# Getting Started with Pilot-Streaming and Edge on LRZ (Jetstream/TACC WIP)

In the first step we need to import all required packages and modules into the Python Path

Pilot-Streaming can be used to manage the Dask and Kafka environments both in the cloud and on the edge. 



`resource`: URL of the Local Resource Manager. Examples:

* `slurm://localhost`: Submit to local SLURM resource manager, e.g. on master node of Wrangler or Stampede
* `slurm+ssh://login1.wrangler.tacc.utexas.edu`: Submit to Wrangler master node SLURM via SSH (e.g. on node running a job)
* `os://` Openstack
* `ec2://` EC2


`type:` The `type` attributes specifies the cluster environment. It can be: `Spark`, `Dask` or `Kafka`.

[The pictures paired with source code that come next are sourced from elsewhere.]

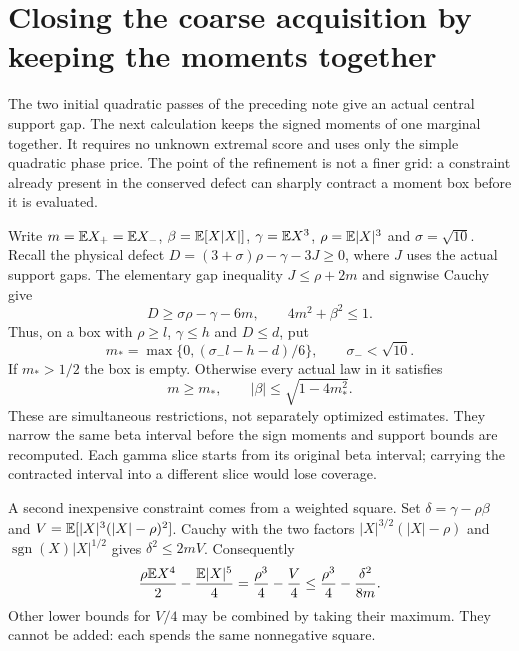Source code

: \section{Closing the coarse acquisition by keeping the moments together}
\label{v7:signed}
The two initial quadratic passes of the preceding note give an actual
central support gap. The next calculation keeps the signed moments of
one marginal together. It requires no unknown extremal score and uses
only the simple quadratic phase price. The point of the refinement is
not a finer grid: a constraint already present in the conserved defect
can sharply contract a moment box before it is evaluated.

Write $m=\E X_+=\E X_-$, $\beta=\E[X|X|]$, $\gamma=\E X^3$,
$\rho=\E|X|^3$ and $\sigma=\sqrt{10}$. Recall the physical defect
$D=(3+\sigma)\rho-\gamma-3J\ge0$, where $J$ uses the actual support gaps.
The elementary gap inequality $J\le\rho+2m$ and signwise Cauchy give
\begin{equation}\label{v7:coupled}
 D\ge\sigma\rho-\gamma-6m,\qquad
 4m^2+\beta^2\le1.
\end{equation}
Thus, on a box with $\rho\ge l$, $\gamma\le h$ and $D\le d$, put
\[
 m_* =\max\{0,(\sigma_-l-h-d)/6\},\qquad \sigma_-<\sqrt{10}.
\]
If $m_*>1/2$ the box is empty. Otherwise every actual law in it satisfies
\begin{equation}\label{v7:contract}
 m\ge m_*,\qquad |\beta|\le\sqrt{1-4m_*^2}.
\end{equation}
These are simultaneous restrictions, not separately optimized estimates.
They narrow the same beta interval before the sign moments and support
bounds are recomputed. Each gamma slice starts from its original beta
interval; carrying the contracted interval into a different slice would
lose coverage.

A second inexpensive constraint comes from a weighted square. Set
$\delta=\gamma-\rho\beta$ and
$V=\E[|X|^3(|X|-\rho)^2]$. Cauchy with the two factors
$|X|^{3/2}(|X|-\rho)$ and $\operatorname{sgn}(X)|X|^{1/2}$ gives
$\delta^2\le2mV$. Consequently
\begin{equation}\label{v7:quarter}
 \frac{\rho\E X^4}{2}-\frac{\E|X|^5}{4}
 =\frac{\rho^3}{4}-\frac V4
 \le\frac{\rho^3}{4}-\frac{\delta^2}{8m}.
\end{equation}
Other lower bounds for $V/4$ may be combined by taking their maximum.
They cannot be added: each spends the same nonnegative square.

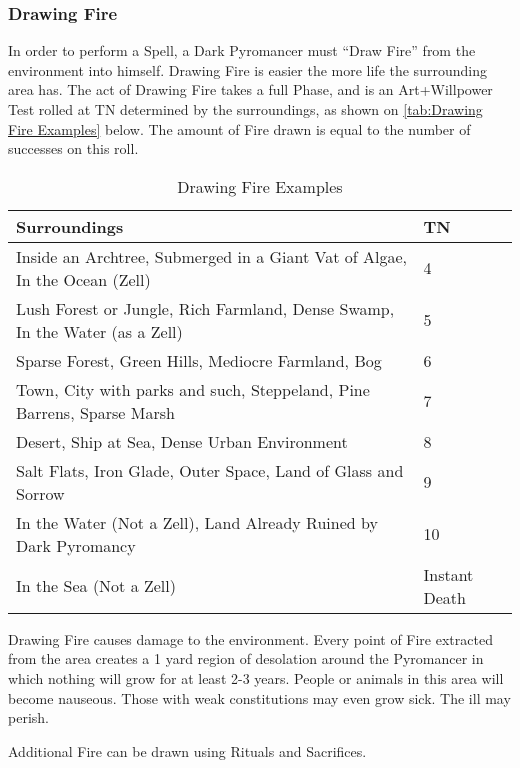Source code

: \documentclass[oneside,11pt,english]{book}
\begin{document}
\subsubsection{Drawing Fire}
In order to perform a Spell, a Dark Pyromancer must “Draw Fire” from the
environment into himself. Drawing Fire is easier the more life the surrounding
area has. The act of Drawing Fire takes a full Phase, and is an Art+Willpower
Test rolled at TN determined by the surroundings, as shown on
\autoref{tab:Drawing Fire Examples} below. The amount of Fire drawn is equal to
the number of successes on this roll.
\begin{table}[ht]
  \centering
  \caption{Drawing Fire Examples}
  \label{tab:Drawing Fire Examples}
  \begin{tabu} spread 0pt {XX[-1]}
    Surroundings                                                                 & TN            \\\toprule
    Inside an Archtree, Submerged in a Giant  Vat of Algae, In the Ocean (Zell)  & 4             \\
    Lush Forest or Jungle, Rich Farmland,  Dense Swamp, In the Water (as a Zell) & 5             \\
    Sparse Forest, Green Hills, Mediocre  Farmland, Bog                          & 6             \\
    Town, City with parks and such, Steppeland,  Pine Barrens, Sparse Marsh      & 7             \\
    Desert, Ship at Sea, Dense Urban  Environment                                & 8             \\
    Salt Flats, Iron Glade, Outer Space, Land  of Glass and Sorrow               & 9             \\
    In the Water (Not a Zell), Land Already Ruined by Dark Pyromancy             & 10            \\
    In the Sea (Not a Zell)                                                      & Instant Death \\
  \end{tabu}
\end{table}
Drawing Fire causes damage to the environment. Every point of Fire extracted
from the area creates a 1 yard region of desolation around the Pyromancer in
which nothing will grow for at least 2-3 years. People or animals in this area
will become nauseous. Those with weak constitutions may even grow sick. The ill
may perish.

Additional Fire can be drawn using Rituals and Sacrifices. 
\end{document}

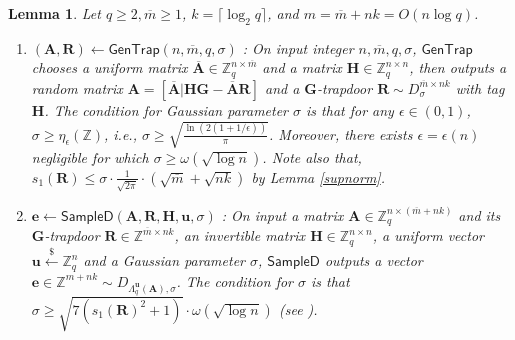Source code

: \documentclass[a4paper,11pt,onecolumn]{elsarticle}
\newtheorem{lemma}[theorem]{Lemma}
\begin{document}
	\begin{lemma} \label{trapdoor} 
	Let $ q\ge 2, \overline{m} \ge 1 $, $ k = \lceil \log_2  q \rceil $, and $m = \overline{m}+nk=O(n\log q)$.
	\begin{enumerate}

	\item $(\mathbf{A},\mathbf{R})\leftarrow \mathsf{GenTrap}(n, \overline{m},q, \sigma) $ \cite[Algorithm 1]{MP12}: On input integer $n, \overline{m}, q, \sigma$,  $\mathsf{GenTrap}$ chooses a uniform matrix $ \overline{\mathbf{A}} \in \mathbb{Z}_q^{n\times \overline{m}} $ and a matrix $ \mathbf{H} \in \mathbb{Z}_q^{n\times n} $, then outputs a random matrix $ \mathbf{A} = \left[\overline{\mathbf{A}}|\mathbf{H}\mathbf{G} - \overline{\mathbf{A}}\mathbf{R} \right]  $ and a $ \mathbf{G} $-trapdoor $ \mathbf{R} \sim D_{\sigma}^{\overline{m}\times nk} $ with tag $ \mathbf{H} $. The condition for Gaussian parameter $\sigma$ is that for any $\epsilon \in (0,1)$, $ \sigma  \geq \eta_{\epsilon}(\mathbb{Z})$, i.e.,  $\sigma \geq  \sqrt{\frac{\ln(2(1+1/\epsilon))}{\pi}}$. Moreover,  there exists $\epsilon=\epsilon(n)$ negligible for which $\sigma \geq \omega(\sqrt{\log n})$. Note also that, $ s_1(\mathbf{R}) \le \sigma \cdot \frac{1}{\sqrt{2\pi}}\cdot (\sqrt{\overline{m}}+\sqrt{nk})$ by Lemma \ref{supnorm}. 
	
	\item $\mathbf{e}\leftarrow \mathsf{SampleD}(\mathbf{A},\mathbf{R},\mathbf{H},\mathbf{u},\sigma) $ \cite[Algorithm 3]{MP12}:  On input a matrix $ \mathbf{A} \in \mathbb{Z}_q^{n\times (\overline{m}+nk)} $ and its $ \mathbf{G} $-trapdoor $ \mathbf{R} \in \mathbb{Z}^{\overline{m}\times nk} $, an invertible matrix $ \mathbf{H} \in \mathbb{Z}_q^{n\times n} $, a uniform vector $\mathbf{u}\xleftarrow{\$} \mathbb{Z}_q^n$ and a Gaussian parameter $ \sigma$,   $\mathsf{SampleD}$ outputs a vector $ \mathbf{e} \in \mathbb{Z}^{m+nk} \sim D_{\Lambda_q^{\mathbf{u}}(\mathbf{A}),\sigma} $. The condition for $ \sigma$ is that $ \sigma \geq \sqrt{7( s_1(\mathbf{R})^2+1)}\cdot \omega(\sqrt{\log n})$ (see \cite[Section 5.4]{MP12}).
	



\end{enumerate}
\end{lemma}
\end{document}
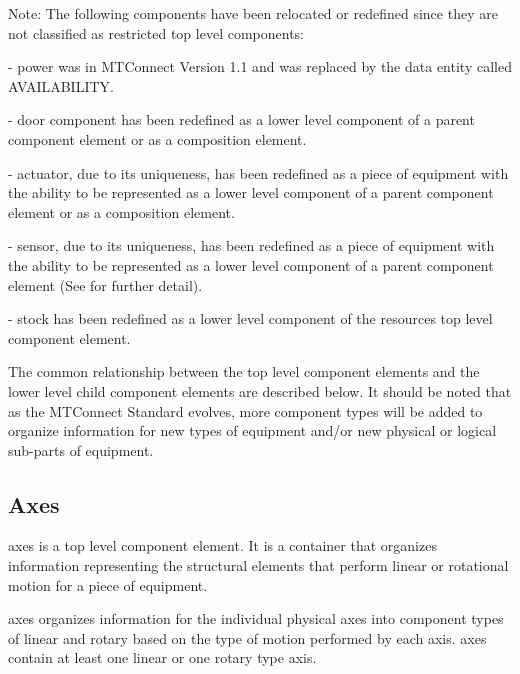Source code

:\documentclass{mtconnect}	%
\begin{document}
\begin{note}
\notesign \notesign Note: The following components have been relocated or redefined since they are not classified as restricted \gls{top level} components:

	\tab - \gls{power} was \DEPRECATED in MTConnect Version 1.1 and was replaced by the \gls{data entity} called AVAILABILITY.

	\tab - \gls{door component} has been redefined as a \gls{lower level} component of a parent \gls{component} element or as a \gls{composition} element.

	\tab - \gls{actuator}, due to its uniqueness, has been redefined as a piece of equipment with the ability to be represented as a \gls{lower level} component of a parent \gls{component} element or as a \gls{composition} element.

	\tab - \gls{sensor}, due to its uniqueness, has been redefined as a piece of equipment with the ability to be represented as a \gls{lower level} component of a parent \gls{component} element (See  for further detail).

	\tab - \gls{stock} has been redefined as a \gls{lower level} component of the \gls{resources} \gls{top level} \gls{component} element.

\end{note}

The common relationship between the \gls{top level} \gls{component} elements and the \gls{lower level} child \gls{component} elements are described below.  It should be noted that as the MTConnect Standard evolves, more \gls{component} types will be added to organize information for new types of equipment and/or new physical or logical sub-parts of equipment. 

\subsection{Axes}

\gls{axes} is a \gls{top level} \gls{component} element.  It is a container that organizes information representing the \glspl{structural element} that perform linear or rotational motion for a piece of equipment.

\gls{axes} organizes information for the individual physical axes into \gls{component} types of \gls{linear} and \gls{rotary} based on the type of motion performed by each axis.  \gls{axes} \must contain at least one \gls{linear} or one \gls{rotary} type axis.
\end{document}
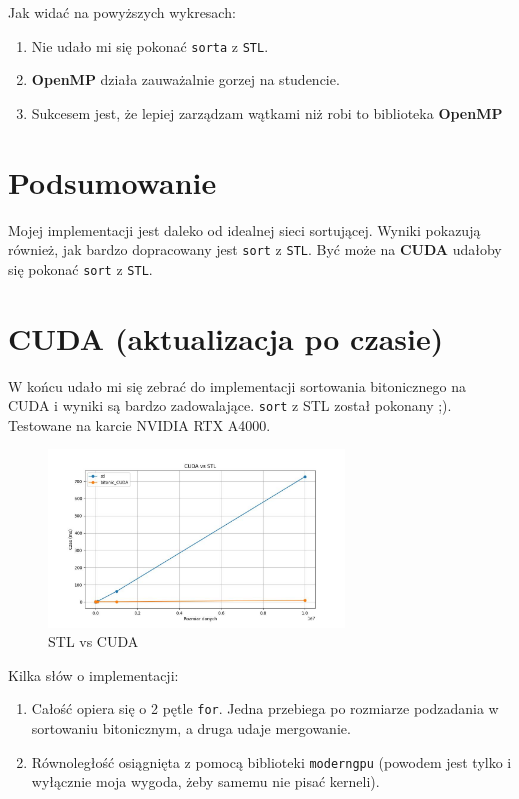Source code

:\documentclass{article}
\begin{document}
Jak widać na powyższych wykresach:
\begin{enumerate}
\item Nie udało mi się pokonać \texttt{sorta} z \texttt{STL}.
\item \textbf{OpenMP} działa zauważalnie gorzej na studencie.
\item Sukcesem jest, że lepiej zarządzam wątkami niż robi to biblioteka \textbf{OpenMP}
\end{enumerate}

\section*{Podsumowanie}
Mojej implementacji jest daleko od idealnej sieci sortującej. Wyniki pokazują również, jak bardzo dopracowany jest \texttt{sort} z \texttt{STL}. Być może na \textbf{CUDA} udałoby się pokonać \texttt{sort} z \texttt{STL}.

\newpage

\section*{CUDA (aktualizacja po czasie)}
W końcu udało mi się zebrać do implementacji sortowania bitonicznego na CUDA i wyniki są bardzo zadowalające. \texttt{sort} z STL został pokonany ;). \\
Testowane na karcie NVIDIA RTX A4000.

\begin{figure}[htp]
    \centering
    \includegraphics[width=0.7\textwidth]{stlVsCUDA.jpg}
    \caption{STL vs CUDA}
\end{figure}

Kilka słów o implementacji:
\begin{enumerate}
    \item Całość opiera się o 2 pętle \texttt{for}. Jedna przebiega po rozmiarze podzadania w sortowaniu bitonicznym, a druga udaje mergowanie.
    \item Równoległość osiągnięta z pomocą biblioteki \texttt{moderngpu} (powodem jest tylko i wyłącznie moja wygoda, żeby samemu nie pisać kerneli). 
\end{enumerate}
\end{document}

Depending on the resource there might be other configurations necessary, e.g. to ensure that the correct subnet is used the Spark driver can be configured using various environment variables:   os.environ["SPARK_LOCAL_IP"]='129.114.58.2'



In [None]:
# Pilot-Streaming
import os, sys
import distributed
import json
import pilot.streaming
import getpass
import socket
import pykafka

#configure loggin
import logging
logging.getLogger().setLevel(logging.DEBUG)
logging.getLogger("stevedore.extension").setLevel(logging.CRITICAL)
logging.getLogger("keystoneauth").setLevel(logging.CRITICAL)
logging.getLogger("urllib3.connectionpool").setLevel(logging.CRITICAL)
logging.getLogger("asyncio").setLevel(logging.CRITICAL)

sys.modules['pilot.streaming']

RESOURCE_URL_HPC="slurm+ssh://login4.stampede2.tacc.utexas.edu"
WORKING_DIRECTORY=os.path.join(os.environ["HOME"], "work")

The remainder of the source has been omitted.